"I can't talk, Garda."
"That is it, Evert has talked! He has tired you out. I can imagine that when once he is in earnest—Margaret, let me tell you this one thing: you can't live under all this, you'll die."
"It's not so easy to die," answered Lansing Harold's wife.
"You think I don't know about Mr. Harold. But I do. Lucian heard the whole in Rome; I even saw her myself—in a carriage on the Pincio. I know that he left you twice to go to her—twice; what claim has he, then, upon you? But what is the use of my talking, if Evert has been able to do nothing!"
Margaret sat up. "Go now, Garda. I would rather be alone."
But Garda would not go. "I could never be like you," she went on. "And this is a case where you had better be more like me. Margaret! Margaret!" and she clung to her, suddenly. "Such a love as his would be!" she whispered—"how can you refuse it? I think it's wicked, too, because it's his whole life, he isn't Lansing Harold! And you love him so; you needn't deny it; I can feel your heart beating now."

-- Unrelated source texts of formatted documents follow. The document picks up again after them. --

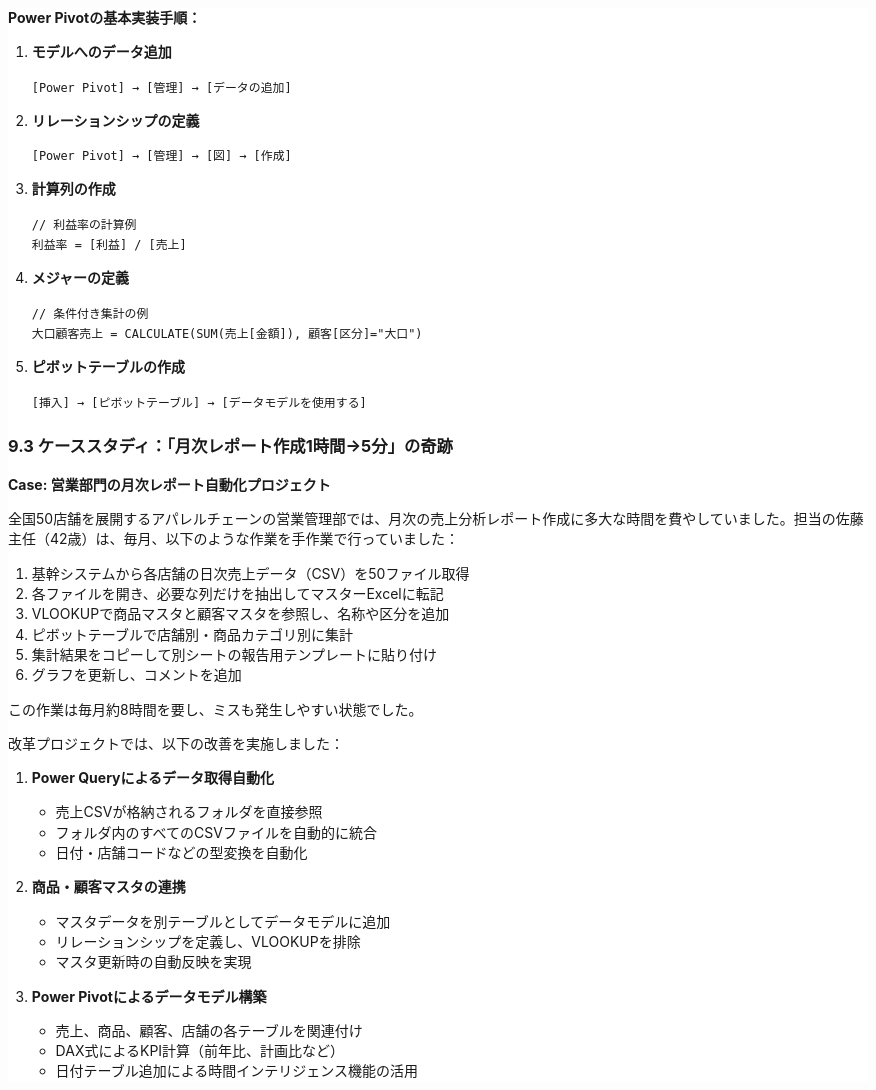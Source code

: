 **Power Pivotの基本実装手順：**

1. **モデルへのデータ追加**
   ```
   [Power Pivot] → [管理] → [データの追加]
   ```

2. **リレーションシップの定義**
   ```
   [Power Pivot] → [管理] → [図] → [作成]
   ```

3. **計算列の作成**
   ```
   // 利益率の計算例
   利益率 = [利益] / [売上] 
   ```

4. **メジャーの定義**
   ```
   // 条件付き集計の例
   大口顧客売上 = CALCULATE(SUM(売上[金額]), 顧客[区分]="大口")
   ```

5. **ピボットテーブルの作成**
   ```
   [挿入] → [ピボットテーブル] → [データモデルを使用する]
   ```

### 9.3 ケーススタディ：「月次レポート作成1時間→5分」の奇跡

**Case: 営業部門の月次レポート自動化プロジェクト**

全国50店舗を展開するアパレルチェーンの営業管理部では、月次の売上分析レポート作成に多大な時間を費やしていました。担当の佐藤主任（42歳）は、毎月、以下のような作業を手作業で行っていました：

1. 基幹システムから各店舗の日次売上データ（CSV）を50ファイル取得
2. 各ファイルを開き、必要な列だけを抽出してマスターExcelに転記
3. VLOOKUPで商品マスタと顧客マスタを参照し、名称や区分を追加
4. ピボットテーブルで店舗別・商品カテゴリ別に集計
5. 集計結果をコピーして別シートの報告用テンプレートに貼り付け
6. グラフを更新し、コメントを追加

この作業は毎月約8時間を要し、ミスも発生しやすい状態でした。

改革プロジェクトでは、以下の改善を実施しました：

1. **Power Queryによるデータ取得自動化**
   - 売上CSVが格納されるフォルダを直接参照
   - フォルダ内のすべてのCSVファイルを自動的に統合
   - 日付・店舗コードなどの型変換を自動化

2. **商品・顧客マスタの連携**
   - マスタデータを別テーブルとしてデータモデルに追加
   - リレーションシップを定義し、VLOOKUPを排除
   - マスタ更新時の自動反映を実現

3. **Power Pivotによるデータモデル構築**
   - 売上、商品、顧客、店舗の各テーブルを関連付け
   - DAX式によるKPI計算（前年比、計画比など）
   - 日付テーブル追加による時間インテリジェンス機能の活用
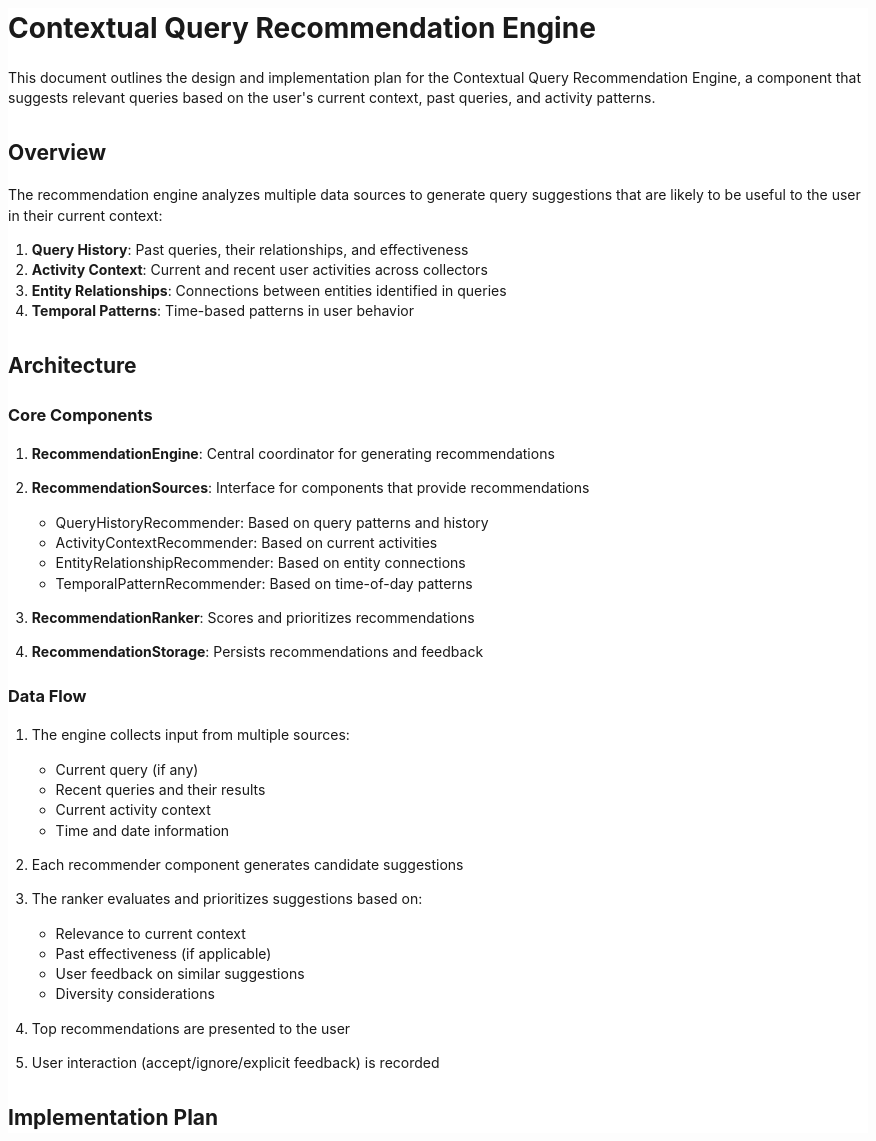 # Contextual Query Recommendation Engine

This document outlines the design and implementation plan for the Contextual Query Recommendation Engine, a component that suggests relevant queries based on the user's current context, past queries, and activity patterns.

## Overview

The recommendation engine analyzes multiple data sources to generate query suggestions that are likely to be useful to the user in their current context:

1. **Query History**: Past queries, their relationships, and effectiveness
2. **Activity Context**: Current and recent user activities across collectors
3. **Entity Relationships**: Connections between entities identified in queries
4. **Temporal Patterns**: Time-based patterns in user behavior

## Architecture

### Core Components

1. **RecommendationEngine**: Central coordinator for generating recommendations
2. **RecommendationSources**: Interface for components that provide recommendations
   - QueryHistoryRecommender: Based on query patterns and history
   - ActivityContextRecommender: Based on current activities
   - EntityRelationshipRecommender: Based on entity connections
   - TemporalPatternRecommender: Based on time-of-day patterns

3. **RecommendationRanker**: Scores and prioritizes recommendations
4. **RecommendationStorage**: Persists recommendations and feedback

### Data Flow

1. The engine collects input from multiple sources:
   - Current query (if any)
   - Recent queries and their results
   - Current activity context
   - Time and date information

2. Each recommender component generates candidate suggestions

3. The ranker evaluates and prioritizes suggestions based on:
   - Relevance to current context
   - Past effectiveness (if applicable)
   - User feedback on similar suggestions
   - Diversity considerations

4. Top recommendations are presented to the user

5. User interaction (accept/ignore/explicit feedback) is recorded

## Implementation Plan
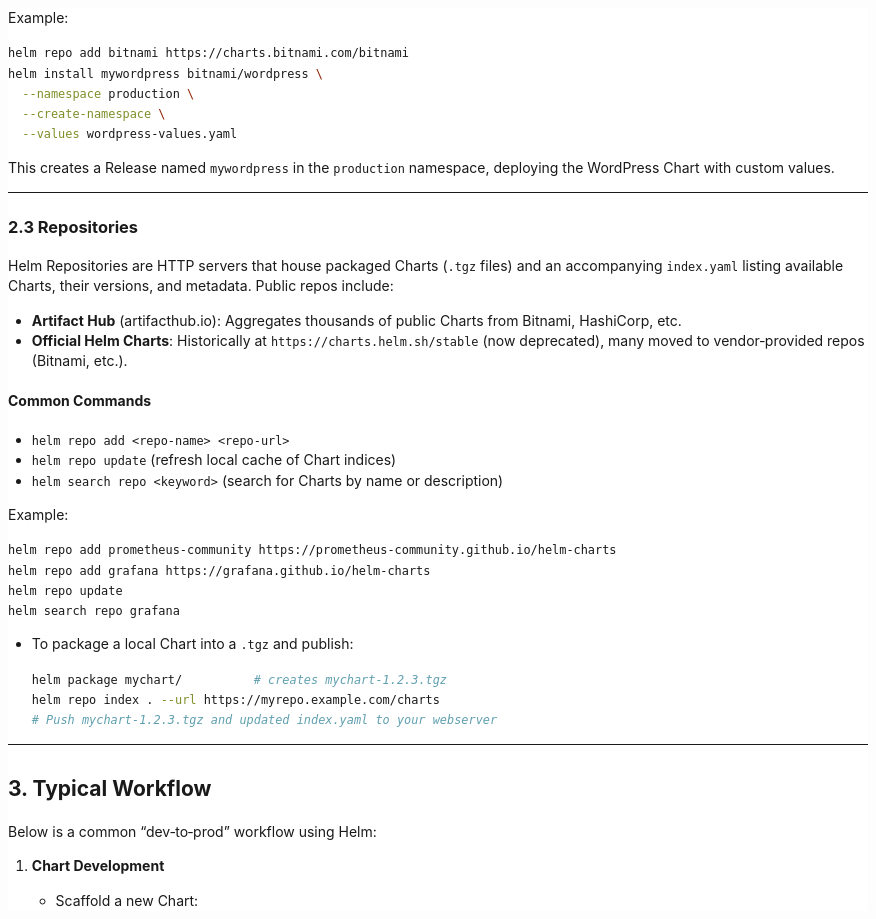 Example:

```bash
helm repo add bitnami https://charts.bitnami.com/bitnami
helm install mywordpress bitnami/wordpress \
  --namespace production \
  --create-namespace \
  --values wordpress-values.yaml
```

This creates a Release named `mywordpress` in the `production` namespace, deploying the WordPress Chart with custom values.

---

### 2.3 Repositories

Helm Repositories are HTTP servers that house packaged Charts (`.tgz` files) and an accompanying `index.yaml` listing available Charts, their versions, and metadata. Public repos include:

* **Artifact Hub** (artifacthub.io): Aggregates thousands of public Charts from Bitnami, HashiCorp, etc.
* **Official Helm Charts**: Historically at `https://charts.helm.sh/stable` (now deprecated), many moved to vendor‐provided repos (Bitnami, etc.).

#### Common Commands

* `helm repo add <repo-name> <repo-url>`
* `helm repo update` (refresh local cache of Chart indices)
* `helm search repo <keyword>` (search for Charts by name or description)

Example:

```bash
helm repo add prometheus-community https://prometheus-community.github.io/helm-charts
helm repo add grafana https://grafana.github.io/helm-charts
helm repo update
helm search repo grafana
```

* To package a local Chart into a `.tgz` and publish:

  ```bash
  helm package mychart/          # creates mychart-1.2.3.tgz
  helm repo index . --url https://myrepo.example.com/charts
  # Push mychart-1.2.3.tgz and updated index.yaml to your webserver
  ```

---

## 3. Typical Workflow

Below is a common “dev‐to‐prod” workflow using Helm:

1. **Chart Development**

    * Scaffold a new Chart:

"Go," said Margaret, drawing herself free, and rising. "You only hurt me, Garda. And you cannot change me."
But Garda followed her. "You adore him. And he—And you give all that up? Why—it's the dearest thing there is, the dearest thing we have; what are you made of?" She kept up with her, walking by her side.
Margaret was pacing the room aimlessly; she put out her arm as if to keep Garda off.
The girl accepted this, moving to that distance; but still she walked by her side. "And don't you ever think of the life he's leading?—the life you're making him lead?" she went on. "He's unhappy—of course he didn't tell me why. He's growing hard and bitter, he's ever so much changed; remember that I have just seen him, only a few days ago. It's dreadful to have to say that he has changed for the worse, because I like him so much; but I am afraid he has,—yes, he has. You see he needs some one—I like him so much."